REFLECTION
TEAM WORK
IN THE CHURCH
(Thoughts about the readings for the 29th Sunday in
Ordinary Time)
This
Sunday’s second reading is from the letter of Saint Paul to the
Thessalonians (1 Thes 1:1-5b). Did you know that this letter is the most ancient New Testament
writing we have? Yes, among the letters of Saint Paul we have in the New
Testament, 1st Thessalonians is dated to be the oldest. And because
Paul wrote before the evangelists, this letter is the first New Testament
writing that mentions Jesus.
It
is very interesting to note that at the beginning of the letter, the initial
greeting is not made by Paul alone. Silvanus and Timothy together with Paul are
the senders of this letter to the church in Thessalonica. I found this to be a
great teaching for our Church today. In our time personal achievement is
so overemphasized; here you have a “team” working for the Church at its
origins. Every time we think about the letters of Paul we think of them as
coming from one single author.
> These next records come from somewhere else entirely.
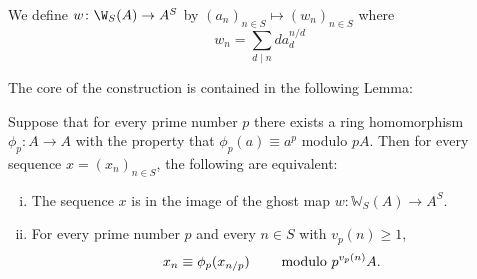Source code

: \begin{definition}
    We define $w \colon \W_S(A) \to A^S$
    by $(a_n)_{n \in S} \mapsto (w_n)_{n \in S}$ where 
    \[
        w_n = \sum_{d \mid n} d a_d^{n/d}
    \]
\end{definition}
The core of the construction is contained in the following Lemma:
\begin{lemma}[Dwork]\label{lem: dwork}
    Suppose that for every prime number
$p$ there exists a ring homomorphism $\phi_p \colon A \to A$ with
the property that $\phi_p(a) \equiv a^p$ modulo $pA$. Then for every
sequence $x = (x_n)_{n \in S}$, the following 
are equivalent:
\begin{enumerate}[(i)]
\item The sequence $x$ is in the image of the ghost map
$w \colon \mathbb{W}_S(A) \to A^S.$
\item For every prime number $p$ and every $n \in S$
with $v_p(n) \geqslant 1$,
$$x_n \equiv \phi_p(x_{n/p}) \hskip8mm \text{modulo $p^{v_p(n)}A$.}$$
\end{enumerate}    
\end{lemma}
Well, it may be that Paul wrote them from his
own hand and the letter was composed mostly by his words, but the greeting of 1st
Thessalonians suggests an interesting nuance. Paul was part of a team, and
although he might have been the leader, he was evangelizing along with others.
If you read the rest of the letter you would notice that he uses the pronoun we instead of I. This letter was the
message of a team of leaders, which together were founding churches for the
glory of God.
How
do we understand this in our reality today? How do we work in the Church? We
should aim to work as a team, and enjoy our faith as one team too. Actually
that is the meaning of Church: we are an assembly that is constituted by many.
It may be that for society we are “individuals,” but for God we are a family, a
Church. Society will expect for us to be individuals; that is the presumption of Caesar’s tax
law: each one ought to pay. But for God we are a family; a
community of brothers and sisters that help each other and whose problems and
loads are shared, not individualized. Let us then give to God what he expects
from us, to be a community and to serve others; and let us follow the example
of Paul, Silvanus and Timothy and leave behind any personal merit.